Ferdinands Reaktionen
Nachdem Ferdinand den Brief aufgebracht durchgelesen hat, spricht er mit seinem Vater, der seine Eifersucht bestärkt. Auch Luise wird weiterhin von Wurm manipuliert, welcher selbst ein Interesse an ihr hat. Durch den Brief wird das Vertrauensverhältnis zwischen Luise und Ferdinand zerrüttet. Durch Ferdinands Wut ist er nicht in der Lage Luises Verzweiflung und die Intrige zu erkennen und vergiftet sich und Luise. Erst als Luise merkt, dass sie selbst sterben wird, gesteht sie Ferdinand die Wahrheit.

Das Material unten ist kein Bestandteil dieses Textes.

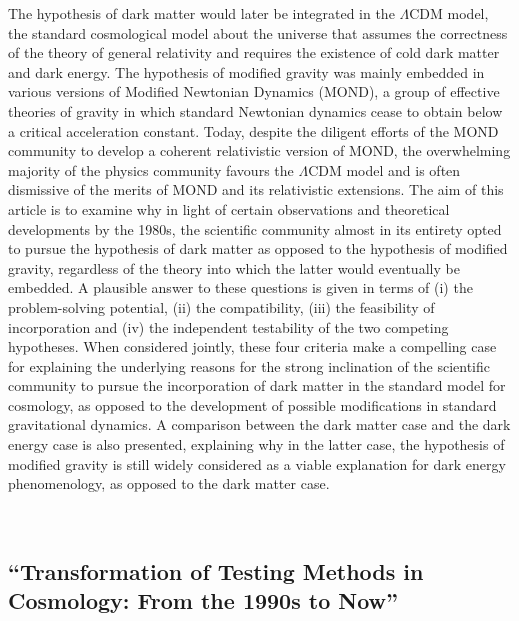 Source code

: \documentclass[11pt]{article}
\begin{document}






The hypothesis of dark matter would later be integrated in the $\Lambda$CDM model, the standard
cosmological model about the universe that assumes the correctness of the theory of general relativity
and requires the existence of cold dark matter and dark energy. The hypothesis of modified gravity
was mainly embedded in various versions of Modified Newtonian Dynamics (MOND), a group of
effective theories of gravity in which standard Newtonian dynamics cease to obtain below a critical
acceleration constant. Today, despite the diligent efforts of the MOND community to develop a
coherent relativistic version of MOND, the overwhelming majority of the physics community favours
the $\Lambda$CDM model and is often dismissive of the merits of MOND and its relativistic extensions.
The aim of this article is to examine why in light of certain observations and theoretical developments
by the 1980s, the scientific community almost in its entirety opted to pursue the hypothesis of dark
matter as opposed to the hypothesis of modified gravity, regardless of the theory into which the latter
would eventually be embedded. A plausible answer to these questions is given in terms of (i) the
problem-solving potential, (ii) the compatibility, (iii) the feasibility of incorporation and (iv) the
independent testability of the two competing hypotheses. When considered jointly, these four criteria
make a compelling case for explaining the underlying reasons for the strong inclination of the scientific
community to pursue the incorporation of dark matter in the standard model for cosmology, as
opposed to the development of possible modifications in standard gravitational dynamics. A
comparison between the dark matter case and the dark energy case is also presented, explaining why
in the latter case, the hypothesis of modified gravity is still widely considered as a viable explanation
for dark energy phenomenology, as opposed to the dark matter case.

\

\subsection*{\textsf{``Transformation of Testing
Methods in Cosmology: From the
1990s to Now''}}
\end{document}
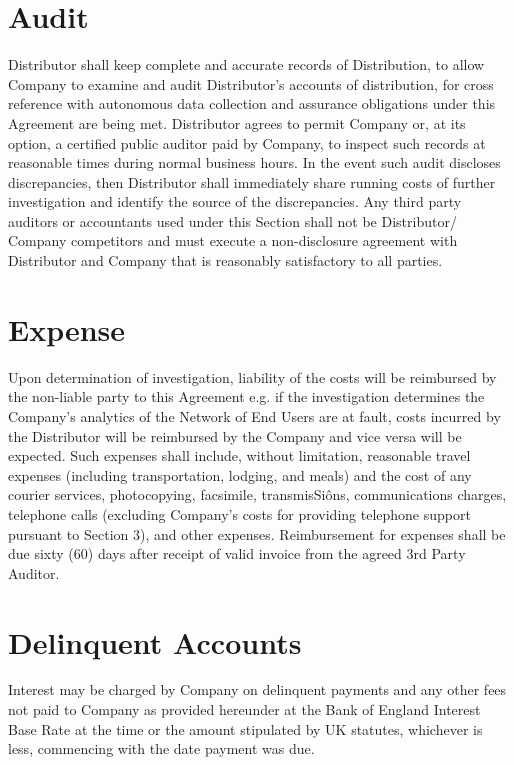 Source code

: \documentclass[letterpaper,10pt,english]{sphinxmanual}
\begin{document}
\section{Audit}
\label{\detokenize{licencefees:audit}}
Distributor shall keep complete and accurate records of Distribution, to allow Company to examine and audit Distributor’s accounts of distribution, for cross reference with autonomous data collection and assurance obligations under this Agreement are being met. Distributor agrees to permit Company or, at its option, a certified public auditor paid by Company, to inspect such records at reasonable times during normal business hours. In the event such audit discloses discrepancies, then Distributor shall immediately share running costs of further investigation and identify the source of the discrepancies. Any third party auditors or accountants used under this Section shall not be Distributor/ Company competitors and must execute a non-disclosure agreement with Distributor and Company that is reasonably satisfactory to all parties.


\section{Expense}
\label{\detokenize{licencefees:expense}}
Upon determination of investigation, liability of the costs will be reimbursed by the non-liable party to this Agreement e.g. if the investigation determines the Company’s analytics of the Network of End Users are at fault, costs incurred by the Distributor will be reimbursed by the Company and vice versa will be expected. Such expenses shall include, without limitation, reasonable travel expenses (including transportation, lodging, and meals) and the cost of any courier services, photocopying, facsimile, transmisSiôns, communications charges, telephone calls (excluding Company’s costs for providing telephone support pursuant to Section 3), and other expenses.  Reimbursement for expenses shall be due sixty (60) days after receipt of valid invoice from the agreed 3rd Party Auditor.


\section{Delinquent Accounts}
\label{\detokenize{licencefees:delinquent-accounts}}
Interest may be charged by Company on delinquent payments and any other fees not paid to Company as provided hereunder at the Bank of England Interest Base Rate at the time or the amount stipulated by UK statutes, whichever is less, commencing with the date payment was due.
\end{document}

Konsequenzen für den weiteren Handlungsverlauf
Der Brief nimmt für die Dramenhandlung die entscheidende Funktion als katastrophenauslösendes Moment ein. Wie Doering in ihrem Aufsatz beschreibt, ist auch der Brief in „Kabale und Liebe“ ein Requisit, welches theatertechnische Vorteile bietet. Sie beschreibt das Verhältnis zwischen Verstand und Gefühl während des Lesens, wobei das Gefühl die Oberhand gewinnt. So ist es auch bei Ferdinand, der zunächst an der Glaubwürdigkeit des Briefes zweifelt, jedoch aufgrund der Handschrift von Luise manipuliert und somit leicht überzeugt wird. Der geschriebene Brief scheint in diesem Zeitalter Authentizität zu garantieren, wodurch Ferdinands Zweifel schwinden. Er wird dadurch beeinflusst und zeigt heftige körperliche Reaktionen, die auch Doering in ihrem Aufsatz erwähnt. Sie sagt, dass Gefühle manipulierbar sind und der Verstand beim Lesen zurücktritt. Dies lässt sich an Ferdinands Reaktionen auch feststellen, der damit beginnt, bestimmte Situationen ihrer Beziehung erneut zu überdenken und zu deuten, anstatt den Brief in Frage zu stellen. Doch die geglückte Intention von Wurm steht der scheinbaren Selbstausprache von Luise gegenüber und so gelingt es dem Sektretär Ferdinand zu täuschen. Dieser denkt über eine Fremdbestimmung von Luise beim Verfassen des Textes nicht nach, sondern lässt sich täuschen.
Schlussteil
Überprüfung von Doerings Ausführungen
Ich würde daher sagen, dass Doerings Ausführungen geeignet sind, um die dramatische Funktion des Briefes aufzuzeigen. Das angesprochene Verhältnis von Gefühl und Verstand zeigt sich ganz deutlich auch in Ferdinands Reaktionen in „Kabale und Liebe“, weswegen der Brief den Auslöser für die Katastrophe im Drama darstellt.